Tengo 17 años y este verano será
la primera vez que trabaje, en el sentido estricto de la palabra (aunque sin
sueldo). Evidentemente, me siento muy afortunado de poder empezar a hacer
prácticas a una edad tan temprana e ilusionado, porque trabajar en la radio
local, aunque sea haciendo fotocopias y repartiendo cafés, es una manera
excelente de asomarme por primera vez al periodismo profesional. Pero dejemos a
un lado mis aspiraciones de adolescente impetuoso. Mi pregunta es sencilla, ¿a alguien
le ha extrañado lo de sentirme
afortunado por empezar las prácticas tan pronto? Imagino que no porque la media
de edad de los becarios y estudiantes en practicas suele rondar los 20. En
cuanto vislumbré la posibilidad de hacer prácticas tardé poco en dirigirme a la
dirección de mi centro educativo para preguntar por programas de prácticas en
empresas, algo que parece obvio encontrar en un instituto. La respuesta del
director fue la misma que la del jefe de estudios. Ellos solo administraban las
prácticas de estudiantes en ciclos formativos, es decir, a partir de 18 años.

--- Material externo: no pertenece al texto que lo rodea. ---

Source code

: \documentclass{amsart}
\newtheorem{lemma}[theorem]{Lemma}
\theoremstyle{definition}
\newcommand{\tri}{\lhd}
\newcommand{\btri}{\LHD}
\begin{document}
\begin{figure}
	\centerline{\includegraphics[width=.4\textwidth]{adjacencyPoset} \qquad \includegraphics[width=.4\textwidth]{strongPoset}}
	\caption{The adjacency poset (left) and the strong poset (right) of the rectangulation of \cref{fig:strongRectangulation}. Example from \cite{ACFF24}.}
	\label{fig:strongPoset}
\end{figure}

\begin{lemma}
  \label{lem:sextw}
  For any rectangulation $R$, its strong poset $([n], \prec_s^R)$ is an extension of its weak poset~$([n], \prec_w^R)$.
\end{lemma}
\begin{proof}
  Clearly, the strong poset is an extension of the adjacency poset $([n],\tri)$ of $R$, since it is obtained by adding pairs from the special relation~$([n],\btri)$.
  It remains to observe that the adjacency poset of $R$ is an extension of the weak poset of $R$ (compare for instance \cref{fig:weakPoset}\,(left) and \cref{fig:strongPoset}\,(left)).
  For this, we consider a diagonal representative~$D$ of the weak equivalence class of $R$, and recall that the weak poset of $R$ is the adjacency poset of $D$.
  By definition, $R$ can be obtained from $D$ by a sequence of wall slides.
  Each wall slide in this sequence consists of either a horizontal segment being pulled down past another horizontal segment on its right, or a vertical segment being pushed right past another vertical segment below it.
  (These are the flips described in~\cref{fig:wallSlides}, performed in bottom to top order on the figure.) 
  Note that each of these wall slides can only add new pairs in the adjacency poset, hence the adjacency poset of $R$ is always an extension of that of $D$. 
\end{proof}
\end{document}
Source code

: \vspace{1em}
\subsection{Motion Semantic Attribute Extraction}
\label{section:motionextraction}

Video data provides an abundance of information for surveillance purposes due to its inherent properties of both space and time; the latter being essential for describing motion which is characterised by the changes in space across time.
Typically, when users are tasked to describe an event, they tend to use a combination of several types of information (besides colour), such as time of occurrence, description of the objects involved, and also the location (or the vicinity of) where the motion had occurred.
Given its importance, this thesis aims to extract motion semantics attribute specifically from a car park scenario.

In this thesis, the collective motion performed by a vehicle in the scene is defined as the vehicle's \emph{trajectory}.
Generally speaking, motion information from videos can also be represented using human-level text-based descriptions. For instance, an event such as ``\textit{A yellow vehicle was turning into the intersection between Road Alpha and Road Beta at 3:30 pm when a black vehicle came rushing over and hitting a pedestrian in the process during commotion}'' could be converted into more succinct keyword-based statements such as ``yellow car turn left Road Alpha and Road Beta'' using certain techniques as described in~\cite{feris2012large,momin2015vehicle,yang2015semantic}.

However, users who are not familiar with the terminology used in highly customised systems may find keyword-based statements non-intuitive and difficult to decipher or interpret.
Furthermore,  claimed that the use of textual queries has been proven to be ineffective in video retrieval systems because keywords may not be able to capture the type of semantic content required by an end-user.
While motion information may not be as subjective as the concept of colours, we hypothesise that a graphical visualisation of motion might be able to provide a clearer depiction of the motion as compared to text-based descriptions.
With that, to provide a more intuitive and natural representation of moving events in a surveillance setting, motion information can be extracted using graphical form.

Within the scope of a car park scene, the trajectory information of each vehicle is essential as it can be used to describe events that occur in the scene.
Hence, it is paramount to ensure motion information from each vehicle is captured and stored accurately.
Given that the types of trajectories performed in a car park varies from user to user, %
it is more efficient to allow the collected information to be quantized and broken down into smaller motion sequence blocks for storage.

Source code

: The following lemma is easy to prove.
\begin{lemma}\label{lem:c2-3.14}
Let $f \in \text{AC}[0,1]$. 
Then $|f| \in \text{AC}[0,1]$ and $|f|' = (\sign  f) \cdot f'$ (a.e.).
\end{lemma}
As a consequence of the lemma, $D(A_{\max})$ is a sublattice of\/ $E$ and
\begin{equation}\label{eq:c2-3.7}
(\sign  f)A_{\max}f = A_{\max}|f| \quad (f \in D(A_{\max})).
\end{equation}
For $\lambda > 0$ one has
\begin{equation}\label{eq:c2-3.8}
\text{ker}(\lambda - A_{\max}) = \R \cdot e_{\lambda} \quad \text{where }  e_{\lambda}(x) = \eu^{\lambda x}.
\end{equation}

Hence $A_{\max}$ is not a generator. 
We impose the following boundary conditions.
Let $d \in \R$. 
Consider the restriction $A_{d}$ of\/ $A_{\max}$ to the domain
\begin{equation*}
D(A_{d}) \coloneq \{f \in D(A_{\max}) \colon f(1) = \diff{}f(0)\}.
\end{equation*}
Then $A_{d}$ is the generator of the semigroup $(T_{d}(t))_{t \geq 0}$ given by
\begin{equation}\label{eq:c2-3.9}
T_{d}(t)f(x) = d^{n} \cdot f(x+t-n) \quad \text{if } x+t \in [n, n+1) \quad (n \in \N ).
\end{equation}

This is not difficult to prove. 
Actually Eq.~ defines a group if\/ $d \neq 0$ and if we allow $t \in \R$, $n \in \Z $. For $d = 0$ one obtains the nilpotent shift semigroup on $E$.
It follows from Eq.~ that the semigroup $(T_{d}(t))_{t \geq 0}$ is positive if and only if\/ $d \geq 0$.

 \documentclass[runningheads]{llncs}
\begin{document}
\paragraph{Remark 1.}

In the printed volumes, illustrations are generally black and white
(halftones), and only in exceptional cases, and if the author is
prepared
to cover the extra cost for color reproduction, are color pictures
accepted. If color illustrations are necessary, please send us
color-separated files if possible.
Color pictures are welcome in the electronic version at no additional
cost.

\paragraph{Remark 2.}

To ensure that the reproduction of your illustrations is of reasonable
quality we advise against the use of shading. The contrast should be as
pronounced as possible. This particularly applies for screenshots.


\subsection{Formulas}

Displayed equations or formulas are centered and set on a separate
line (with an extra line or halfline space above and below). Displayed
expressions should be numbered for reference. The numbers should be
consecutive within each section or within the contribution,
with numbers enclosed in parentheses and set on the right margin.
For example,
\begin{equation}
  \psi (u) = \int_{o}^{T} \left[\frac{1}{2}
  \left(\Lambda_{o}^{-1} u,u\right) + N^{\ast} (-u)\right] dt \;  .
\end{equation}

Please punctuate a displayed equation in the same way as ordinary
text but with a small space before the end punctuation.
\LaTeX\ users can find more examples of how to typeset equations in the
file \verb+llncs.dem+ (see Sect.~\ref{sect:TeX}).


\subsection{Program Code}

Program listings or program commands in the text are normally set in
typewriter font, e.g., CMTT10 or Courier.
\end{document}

Les faltó darme una pelota y decirme que saliese a jugar al recreo.
Me parece un ejemplo
impresionantemente bueno de cómo el sistema educativo repele cualquier tipo de
iniciativa de sus alumnos para incorporarse al mundo laboral. Luego todos
lloramos porque los estudiantes recién diplomados no dan un palo al agua y son
incapaces de mantener un puesto de trabajo, indiferentemente de sus resultados
en la clase. Me pregunto quién esgrimió el convincente argumento de que el
trabajo es contraproducente para el desarrollo académico de los jóvenes. Me
pregunto también quien decidió que tal iluminado llevaba razón. Y sobre todo me
pregunto por qué hoy en día seguimos sin incentivar el aprendizaje laboral, por
ejemplo, durante la Educación Secundaria Obligatoria.
Hace unas cuantas décadas no era
tan extraño ver niños trabajando junto a sus familiares o adolescentes que
compaginaban sus estudios con un empleo como aprendiz en cualquier taller. No
me gusta compararnos con otras épocas (pasadas y muy enterradas) y no creo que
sea muy buena idea tener a tu hijo de nueve años trabajando contigo en la
fundición, o donde sea. Pero el sistema de aprendizaje me parece una base
importantísima de la educación que se ha perdido. Entrenamos máquinas de
aprobar exámenes y eso es lo que obtenemos. En realidad ni si quiera obtenemos
eso porque las entrenamos francamente mal.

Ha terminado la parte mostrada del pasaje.